If it’s your turn to prepare the turkey, stuffing, mashed potatoes and gravy, you will want to do everything to make your Thanksgiving dinner a mouth-watering one. Cooking a turkey may initially seem like an intimidating task. However, with the right ingredients, proper time management and the necessary equipment, you’ll be basting, roasting and enjoying this tender bird in no time at all. At Williams and McDaniel, we want to minimize the worry that comes with preparing your family feast and want you to focus on spending time with family and friends. For those who have questions about cooking a turkey, the ‘Start Cooking’ site features the Ultimate Guide to Cooking a Thanksgiving Turkey. Today, on the Williams and McDaniel blog, we have put together a how-to guide on everything you need to cook a turkey for the upcoming holiday weekend.
Round Up Your Ingredients
Before you get ready to cook your turkey, it is important that you have the necessary ingredients and the proper equipment for the job. You’ll need one turkey of a size that will accommodate the appetites of all your guests, two cups of broth or water and melted unsalted butter, which is an optional ingredient for basting. When it comes to the cooking equipment, a roasting pan, a roasting rack and a turkey baster or spoon is required.
Prepare for Roasting
Take the turkey out of the fridge about an hour before you are set to roast it. This is also the time to remove any packaging and the bag of giblets, which is mostly likely in the body cavity and/or the neck cavity. Place the turkey breast-side up on the roasting rack and let it sit there until it is roasting time. This will take the chill off the meat, which helps the meat cook faster and move evenly throughout. It also dries out the skin to promote browning and crisping.
Preheat the Oven
First, position an oven rack in the bottom third of your oven and preheat it to 450 degrees. If you’ve brined your turkey, there is no need to do anything now. If you haven’t, the ‘Savory Sweet Life’ offers instruction on How to Brine a Turkey.
Roasting the Turkey
Pour two cups of broth or water into the roasting pan, place the turkey in the oven and turn the temperature down to 350 degrees. The usual rule for cooking a turkey is 13 minutes per pounds. Keep this rule in mind, but start checking the temperature of the turkey halfway through to gauge how fast it’s cooking.

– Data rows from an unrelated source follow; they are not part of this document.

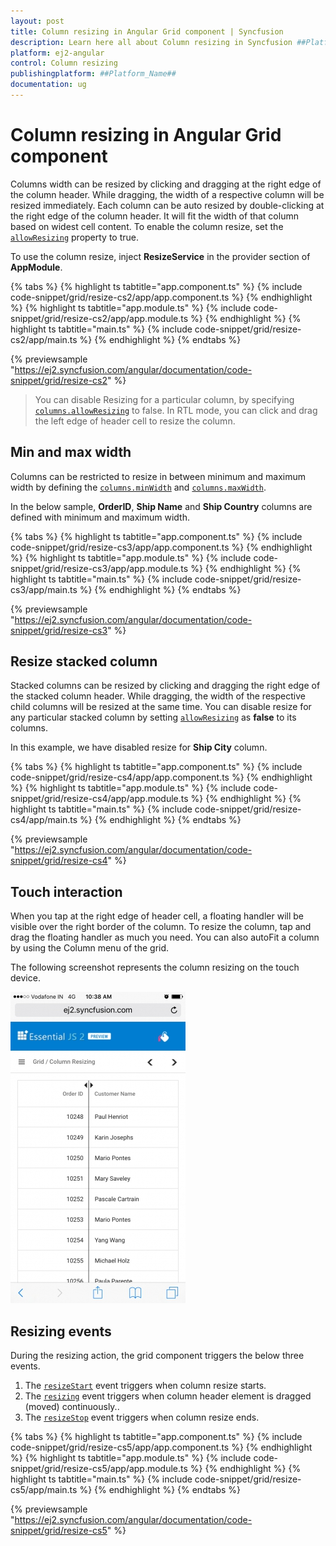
 ```yaml
---
layout: post
title: Column resizing in Angular Grid component | Syncfusion
description: Learn here all about Column resizing in Syncfusion ##Platform_Name## Grid component of Syncfusion Essential JS 2 and more.
platform: ej2-angular
control: Column resizing 
publishingplatform: ##Platform_Name##
documentation: ug
---
```


# Column resizing in Angular Grid component

Columns width can be resized by clicking and dragging at the right edge of the column header.
While dragging, the width of a respective column will be resized immediately.
Each column can be auto resized by double-clicking at the right edge of the column header.
It will fit the width of that column based on widest cell content.
To enable the column resize, set the [`allowResizing`](https://ej2.syncfusion.com/angular/documentation/api/grid/#allowresizing) property to true.

To use the column resize, inject **ResizeService** in the provider section of **AppModule**.

{% tabs %}
{% highlight ts tabtitle="app.component.ts" %}
{% include code-snippet/grid/resize-cs2/app/app.component.ts %}
{% endhighlight %}
{% highlight ts tabtitle="app.module.ts" %}
{% include code-snippet/grid/resize-cs2/app/app.module.ts %}
{% endhighlight %}
{% highlight ts tabtitle="main.ts" %}
{% include code-snippet/grid/resize-cs2/app/main.ts %}
{% endhighlight %}
{% endtabs %}
  
{% previewsample "https://ej2.syncfusion.com/angular/documentation/code-snippet/grid/resize-cs2" %}

> You can disable Resizing for a particular column,
by specifying [`columns.allowResizing`](https://ej2.syncfusion.com/angular/documentation/api/grid/columnDirective/#allowresizing) to false.
> In RTL mode, you can click and drag the left edge of header cell to resize the column.

## Min and max width

Columns can be restricted to resize in between minimum and maximum width by defining the
[`columns.minWidth`](https://ej2.syncfusion.com/angular/documentation/api/grid/columnDirective/#minwidth) and [`columns.maxWidth`](https://ej2.syncfusion.com/angular/documentation/api/grid/columnDirective/#maxwidth).

In the below sample, **OrderID**, **Ship Name** and **Ship Country** columns are defined with minimum and maximum width.

{% tabs %}
{% highlight ts tabtitle="app.component.ts" %}
{% include code-snippet/grid/resize-cs3/app/app.component.ts %}
{% endhighlight %}
{% highlight ts tabtitle="app.module.ts" %}
{% include code-snippet/grid/resize-cs3/app/app.module.ts %}
{% endhighlight %}
{% highlight ts tabtitle="main.ts" %}
{% include code-snippet/grid/resize-cs3/app/main.ts %}
{% endhighlight %}
{% endtabs %}
  
{% previewsample "https://ej2.syncfusion.com/angular/documentation/code-snippet/grid/resize-cs3" %}

## Resize stacked column

Stacked columns can be resized by clicking and dragging the right edge of the stacked column header. While dragging, the width of the respective child columns will be resized at the same time. You can disable resize for any particular stacked column by setting [`allowResizing`](https://ej2.syncfusion.com/angular/documentation/api/grid/columnDirective/#allowresizing) as **false** to its columns.

In this example, we have disabled resize for **Ship City** column.

{% tabs %}
{% highlight ts tabtitle="app.component.ts" %}
{% include code-snippet/grid/resize-cs4/app/app.component.ts %}
{% endhighlight %}
{% highlight ts tabtitle="app.module.ts" %}
{% include code-snippet/grid/resize-cs4/app/app.module.ts %}
{% endhighlight %}
{% highlight ts tabtitle="main.ts" %}
{% include code-snippet/grid/resize-cs4/app/main.ts %}
{% endhighlight %}
{% endtabs %}
  
{% previewsample "https://ej2.syncfusion.com/angular/documentation/code-snippet/grid/resize-cs4" %}

## Touch interaction

When you tap at the right edge of header cell, a floating handler will be visible over the right border of the column.
To resize the column, tap and drag the floating handler as much you need. You can also autoFit a column by using the Column menu of the grid.

The following screenshot represents the column resizing on the touch device.

![Touch Interaction](../images/column-resizing.jpg)

## Resizing events

During the resizing action, the grid component triggers the below three events.

1. The [`resizeStart`](https://ej2.syncfusion.com/angular/documentation/api/grid/#resizestart) event triggers when column resize starts.
2. The [`resizing`](https://ej2.syncfusion.com/angular/documentation/api/grid/#resizing) event triggers when column header element is dragged (moved) continuously..
3. The [`resizeStop`](https://ej2.syncfusion.com/angular/documentation/api/grid/#resizestop) event triggers when column resize ends.

{% tabs %}
{% highlight ts tabtitle="app.component.ts" %}
{% include code-snippet/grid/resize-cs5/app/app.component.ts %}
{% endhighlight %}
{% highlight ts tabtitle="app.module.ts" %}
{% include code-snippet/grid/resize-cs5/app/app.module.ts %}
{% endhighlight %}
{% highlight ts tabtitle="main.ts" %}
{% include code-snippet/grid/resize-cs5/app/main.ts %}
{% endhighlight %}
{% endtabs %}
  
{% previewsample "https://ej2.syncfusion.com/angular/documentation/code-snippet/grid/resize-cs5" %}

Every 45 minutes remove the turkey from the oven and baste it all over. To do this you need to tilt the pan and use a turkey baster or spoon to scoop up the liquids and drizzle them on top of the turkey. In the last 45 minutes of cooking, baste the turkey with melted butter or oil to crisp up and brown the skin.
Regular Temperature Checking
It is important to check the temperature in three places to make sure the turkey is fully cooked. The meat of the breast, the outer thigh and the inside thigh should be at least 165 degrees. If any place is under that temperature, you will need to put the turkey back in the oven for another 20 minutes and remember to shield the breast meat to avoid overcooking it.
Let It Rest
Grab one side of the roasting rack with an oven mitt and tilt the turkey so liquids inside the cavity run out into the pan. These juices will make the gravy. Lift the whole and transfer it to a cutting board. Create a tent around the turkey using the roasting pan lid or aluminium foil and let it sit for at least 30 minutes. This will give the meat time to firm and for the juices to be reabsorbed into the tissue, which makes the turkey juicier and easier to slice.
Carving a turkey is similar to carving a large chicken. If this still seems like a daunting task, the Huffington Post has a pictured step-by-step tutorial on How To Carve a Turkey. Remove the wings first, then the thighs and lastly, the breast meat. After all the meat is off, it is best to separate the legs into thighs and drumsticks and to carve the breast meat into individual slices.
Make sure your holiday meal goes according to plan by properly preparing and cooking the most important part of the meal, the turkey. At Williams and McDaniel, we wish nothing but the best for our residents and pride ourselves on helping out in any way that we can and this includes assisting in the preparation of Thanksgiving dinner.